Determination of injectivity and sujectivity of linear transformation $T$ is a linear map $$T : P_2(\Bbb R)\to P_3(\Bbb R)$$ defined by $$T(f(x)) = xf(x) + f′(x).$$  $P_i$ denotes polynomials with degree less than or equal to $i$.
I tried to determine whether $T$ is surjective or injective. I first tried to find the kernel of $T$, and then come up with the following. 
$f'(x)=-xf(x)$ , this equation has solution $f(x)=\frac{1}{2}k e^{-x^2}$ for any $k \in \mathbb{R}$. But $f$ is not a polynomial and then I am stuck.Can anyone help?
 A: You showed that there are no polynomials satisfying $xf+f'=0$, hence $\ker T =\{0\}$. This guarantees that $T$ is injective.
Now, for surjectivity. What is is the dimension of $P_2$  and of $\ker T$? Is there a formula that you can apply to obtain the dimension of $im (T)$? When you find this dimension and compare with the dimension of $P_3$, wha can you conclude?
A: You can do surjectivity also like that. Take any polynomial $p(x)=ax^3+bx^2+cx+d$, we have to find $f(x) = ex^2+fx+g$ such that:
$$ xf(x)+f'(x) = p(x)$$
so 
$$ex^3+fx^2+(g +2e)x+f = ax^3+bx^2+cx+d$$
so $e=a$, $f=b$, $g+2e =c$ and $f=d$. 
So if $b\ne d$ then $p(x)$ is not in the range. 
Also we can see injectivity:
$$T(ex^2+fx+g) = ex^3+fx^2+(g +2e)x+f$$ Thus if $$T(ex^2+fx+g)= T(e'x^2+f'x+g')$$
we get, by comparing the coefficients $e=e'$, $f=f'$ and $g=g'$ and thus it is injective.
A: This is why you learn about matrices and bases and the like.
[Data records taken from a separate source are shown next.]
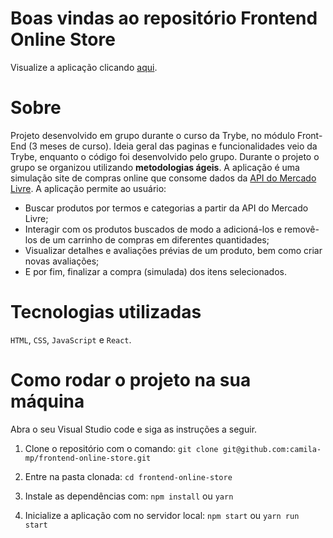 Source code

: # Boas vindas ao repositório Frontend Online Store

Visualize a aplicação clicando <a href="https://camila-mp.github.io/frontend-online-store">aqui</a>.

# Sobre

Projeto desenvolvido em grupo durante o curso da Trybe, no módulo  Front-End (3 meses de curso). Ideia geral das paginas e funcionalidades veio da Trybe, enquanto o código foi desenvolvido pelo grupo. Durante o projeto o grupo se organizou utilizando **metodologias ágeis**.
A aplicação é uma simulação site de compras online que consome dados da <a href="https://developers.mercadolivre.com.br/pt_br/api-docs-pt-br"> API do Mercado Livre</a>. A aplicação permite ao usuário:

- Buscar produtos por termos e categorias a partir da API do Mercado Livre;
- Interagir com os produtos buscados de modo a adicioná-los e removê-los de um carrinho de compras em diferentes quantidades;
- Visualizar detalhes e avaliações prévias de um produto, bem como criar novas avaliações;
- E por fim, finalizar a compra (simulada) dos itens selecionados.

# Tecnologias utilizadas

`HTML`, `CSS`, `JavaScript` e `React`.

# Como rodar o projeto na sua máquina

Abra o seu Visual Studio code e siga as instruções a seguir.

1. Clone o repositório com o comando:
`git clone git@github.com:camila-mp/frontend-online-store.git`

2. Entre na pasta clonada:
`cd frontend-online-store`

3. Instale as dependências com:
`npm install` ou `yarn`

4. Inicialize a aplicação com no servidor local:
`npm start` ou `yarn run start`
There is a straightforward, simple solution method:


*

*Choose a basis for both vector spaces

*Write down the matrix that expresses the linear transformation

*Phrase the given question in terms of properties of this matrix

*Use your tools for doing computations with matrices